Suddenly she began to weep and I knew immediately that she had taken too many of one pill or had mixed some up that weren’t supposed to be mixed. She was speaking in that hysterical little-girl voice that I remember hearing so much after my father was killed.
“He left me, Arch, he’s gone.” She was practically shrieking. I didn’t know who the hell she was talki
ng about. I was able to piece together that her current boyfriend, a hot tub salesman named Chet, had decided to go back to his ex-wife in Florida. I told her I was sure she’d be able to find another boyfriend in a day or two.
“I miss you honey,” she cried. “I want to see you. You’re the only one left.”
A number of times she’s called me, trying to get me to come home, even though she herself is the one that did what was necessary to get me out here. One particularly bad night a couple of months ago she accused me of abandoning her, just as my father had done. Every time I talk to her it breaks the spell; I’m not Archie the cowboy anymore, but Archie the delinquent with his afflicted mother and dead father, with all his crimes against society. Honest, it makes me feel like crap.

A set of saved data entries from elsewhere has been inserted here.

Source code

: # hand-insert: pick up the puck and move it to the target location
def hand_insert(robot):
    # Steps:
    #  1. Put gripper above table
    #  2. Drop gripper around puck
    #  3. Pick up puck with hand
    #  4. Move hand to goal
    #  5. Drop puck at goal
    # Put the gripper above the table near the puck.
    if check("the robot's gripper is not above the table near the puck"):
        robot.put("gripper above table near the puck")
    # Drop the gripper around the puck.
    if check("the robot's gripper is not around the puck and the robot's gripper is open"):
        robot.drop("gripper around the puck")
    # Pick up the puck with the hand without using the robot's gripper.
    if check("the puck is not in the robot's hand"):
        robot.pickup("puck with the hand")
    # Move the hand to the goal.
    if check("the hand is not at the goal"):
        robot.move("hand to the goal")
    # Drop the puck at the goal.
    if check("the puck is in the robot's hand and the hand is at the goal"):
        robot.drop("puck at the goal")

Good thing that’s a feeling that doesn’t last long. I can hang up the phone, go to bed, sleep like a dead man, give Richard a hundred-watt smile when he rousts me out of bed, ready to get out on the open range and make those cows pay.
I’ve just come into town from shoveling about three tons of cowshit out at the loading corrals and now I’m here in a bar called Whirly Burly’s (the guy at the door didn’t card me; because of my six-four frame and five-o’clock shadow I haven’t been carded since I was fourteen). I’ve decided to go through with it, I won’t wait any longer: I’m going to locate Calfred Pulsipher and let him have it. I figured the natural place to look for him would be a bar; the man was a full-time drunk and I doubt he’s changed his ways. But, I have to admit, this doesn’t seem the kind of place you’d find somebody like Calfred Pulsipher, full as it is with a bunch of yahoos dressed up like they’re waiting to audition for Oklahoma!